Photo by Joel Muniz on Unsplash

Introduction

Generating original content is the future of Artificial Intelligence. In the implementation documented in this post, we talk about a method to generate lyrics for the chosen six rap artists. The goal of this post is to outline a pipeline for anyone who is pursuing a similar project.

Note: Sample outputs are at the end of the article. There is also a Google Colab Notebook attached for people who would like to generate unique lyrics on their own.

We will try to cover the intuition behind the decisions made as clearly as possible. This post is reasonably beginner friendly, but we would recommend having a basic understanding of Recurrent Neural Networks (RNN) and Long Short Term Memory Networks (LSTM) before reading this article to get a better understanding of what is being discussed. For people short on time, there is a concise explanation incorporated into the post later on. This approach follows Robbie Barrat’s Rapping Neural Network method.


Data Gathering

We started the process by gathering data for six rappers, i.e., A$AP Rocky, Eminem, J.Cole, Kanye West, Snoop Dogg, and Tyler The Creator.
We could have easily made a small script to scrape the web for lyrics to the songs of each artist; however, we preferred to keep the data entry manual so that we have better control over what we have in the dataset.
Since the dataset of 50–60 songs is quite small, any disparities in each artist’s style could affect the result quite drastically. Therefore, we manually copied and pasted all lyrics featuring each artist into a separate text file. Things such as [intro] and [verse 1: …] are removed from the data. The text files are placed in different sub-directories, named appropriately (this would be important later). 
We then built a quick python script to merge all lyrics for each artist into one file before we start to preprocess the data.

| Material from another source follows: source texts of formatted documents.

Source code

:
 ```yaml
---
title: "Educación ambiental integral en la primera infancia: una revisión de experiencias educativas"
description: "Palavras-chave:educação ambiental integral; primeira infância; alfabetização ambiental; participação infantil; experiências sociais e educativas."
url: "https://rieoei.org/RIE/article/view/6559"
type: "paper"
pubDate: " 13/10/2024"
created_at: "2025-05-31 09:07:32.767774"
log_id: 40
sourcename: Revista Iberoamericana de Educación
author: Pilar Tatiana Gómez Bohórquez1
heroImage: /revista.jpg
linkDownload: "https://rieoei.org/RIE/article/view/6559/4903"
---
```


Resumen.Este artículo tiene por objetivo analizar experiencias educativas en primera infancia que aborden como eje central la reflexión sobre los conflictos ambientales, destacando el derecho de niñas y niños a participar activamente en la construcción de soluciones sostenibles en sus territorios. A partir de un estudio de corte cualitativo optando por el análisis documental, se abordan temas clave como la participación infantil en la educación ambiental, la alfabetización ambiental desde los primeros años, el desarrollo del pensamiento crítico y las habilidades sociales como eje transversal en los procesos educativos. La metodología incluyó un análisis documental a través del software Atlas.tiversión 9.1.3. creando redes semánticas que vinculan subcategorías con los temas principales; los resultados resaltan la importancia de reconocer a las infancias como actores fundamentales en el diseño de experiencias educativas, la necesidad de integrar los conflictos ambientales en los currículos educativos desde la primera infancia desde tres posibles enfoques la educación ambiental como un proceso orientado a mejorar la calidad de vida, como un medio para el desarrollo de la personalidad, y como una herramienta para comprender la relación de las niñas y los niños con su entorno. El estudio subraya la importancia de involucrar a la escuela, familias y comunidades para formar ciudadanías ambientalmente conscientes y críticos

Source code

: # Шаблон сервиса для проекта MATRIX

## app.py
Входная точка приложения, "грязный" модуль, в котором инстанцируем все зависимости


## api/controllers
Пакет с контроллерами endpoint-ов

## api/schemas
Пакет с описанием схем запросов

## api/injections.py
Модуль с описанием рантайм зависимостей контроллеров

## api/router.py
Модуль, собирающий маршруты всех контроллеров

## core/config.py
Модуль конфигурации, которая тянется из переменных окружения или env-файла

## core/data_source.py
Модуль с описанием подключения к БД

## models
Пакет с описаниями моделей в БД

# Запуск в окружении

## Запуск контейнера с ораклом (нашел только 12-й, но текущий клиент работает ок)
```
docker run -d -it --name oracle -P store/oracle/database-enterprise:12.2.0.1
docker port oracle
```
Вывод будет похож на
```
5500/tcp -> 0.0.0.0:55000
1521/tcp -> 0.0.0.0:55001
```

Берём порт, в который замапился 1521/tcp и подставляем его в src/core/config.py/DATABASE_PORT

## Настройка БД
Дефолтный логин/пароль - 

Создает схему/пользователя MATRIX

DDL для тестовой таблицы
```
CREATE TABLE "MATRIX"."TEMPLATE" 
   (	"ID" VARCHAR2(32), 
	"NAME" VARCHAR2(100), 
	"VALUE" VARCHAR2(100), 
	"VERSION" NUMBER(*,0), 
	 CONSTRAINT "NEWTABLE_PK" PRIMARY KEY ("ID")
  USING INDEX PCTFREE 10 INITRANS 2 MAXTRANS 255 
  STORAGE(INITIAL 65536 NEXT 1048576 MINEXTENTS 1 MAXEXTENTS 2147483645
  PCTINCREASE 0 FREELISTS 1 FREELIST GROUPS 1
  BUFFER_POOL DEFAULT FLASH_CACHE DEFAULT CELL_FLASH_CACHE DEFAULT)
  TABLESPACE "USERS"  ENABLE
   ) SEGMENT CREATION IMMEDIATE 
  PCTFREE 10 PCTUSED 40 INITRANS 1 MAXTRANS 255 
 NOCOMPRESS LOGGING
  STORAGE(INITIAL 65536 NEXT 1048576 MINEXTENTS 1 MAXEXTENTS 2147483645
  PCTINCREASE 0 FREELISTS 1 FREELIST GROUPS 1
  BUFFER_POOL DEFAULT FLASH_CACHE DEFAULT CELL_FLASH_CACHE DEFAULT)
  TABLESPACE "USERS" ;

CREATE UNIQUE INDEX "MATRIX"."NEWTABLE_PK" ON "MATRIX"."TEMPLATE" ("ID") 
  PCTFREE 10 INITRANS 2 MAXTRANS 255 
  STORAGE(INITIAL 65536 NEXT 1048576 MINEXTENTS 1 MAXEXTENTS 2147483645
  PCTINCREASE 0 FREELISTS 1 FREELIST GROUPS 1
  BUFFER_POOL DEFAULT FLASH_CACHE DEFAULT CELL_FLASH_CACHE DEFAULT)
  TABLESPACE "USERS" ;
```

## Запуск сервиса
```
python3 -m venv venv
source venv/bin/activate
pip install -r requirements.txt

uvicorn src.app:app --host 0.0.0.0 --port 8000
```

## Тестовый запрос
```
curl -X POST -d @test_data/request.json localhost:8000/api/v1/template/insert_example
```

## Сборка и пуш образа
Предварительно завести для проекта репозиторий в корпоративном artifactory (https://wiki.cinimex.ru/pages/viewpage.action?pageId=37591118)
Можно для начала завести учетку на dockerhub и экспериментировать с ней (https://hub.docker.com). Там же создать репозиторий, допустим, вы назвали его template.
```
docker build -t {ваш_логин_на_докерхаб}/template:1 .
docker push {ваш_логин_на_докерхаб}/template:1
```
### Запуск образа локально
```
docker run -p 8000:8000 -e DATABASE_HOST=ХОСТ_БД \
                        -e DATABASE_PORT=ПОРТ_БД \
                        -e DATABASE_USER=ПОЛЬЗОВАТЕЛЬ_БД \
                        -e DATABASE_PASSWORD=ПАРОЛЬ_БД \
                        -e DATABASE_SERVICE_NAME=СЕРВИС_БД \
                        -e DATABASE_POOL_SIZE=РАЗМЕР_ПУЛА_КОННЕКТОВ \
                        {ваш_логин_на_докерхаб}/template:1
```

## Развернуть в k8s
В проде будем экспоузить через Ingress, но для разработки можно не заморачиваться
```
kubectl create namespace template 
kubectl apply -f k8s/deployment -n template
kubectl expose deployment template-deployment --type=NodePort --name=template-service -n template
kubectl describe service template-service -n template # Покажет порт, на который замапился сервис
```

Script to combine scripts in the current directory. Move this script to the desired directory before running.

Data Preprocessing

First, we split the lyrics into bars for better comprehension of how rhymes work. We have taken each new sentence as a new bar (generally, all songs on Genius are structured this way).

To understand how to use the data, we needed to know how basic rhyming schemes work.
Intuitively, we chose a natural approach to take into consideration the last word of each bar. Instead of installing the “behemoth” that is NLTK, we use pronouncing by Allison Parrish to generate rhyming words for the last word of each bar. We then append this to our rhymes_list.
Once we have this set, we use the last two letter of each word in the list to store a basic rhyme_scheme.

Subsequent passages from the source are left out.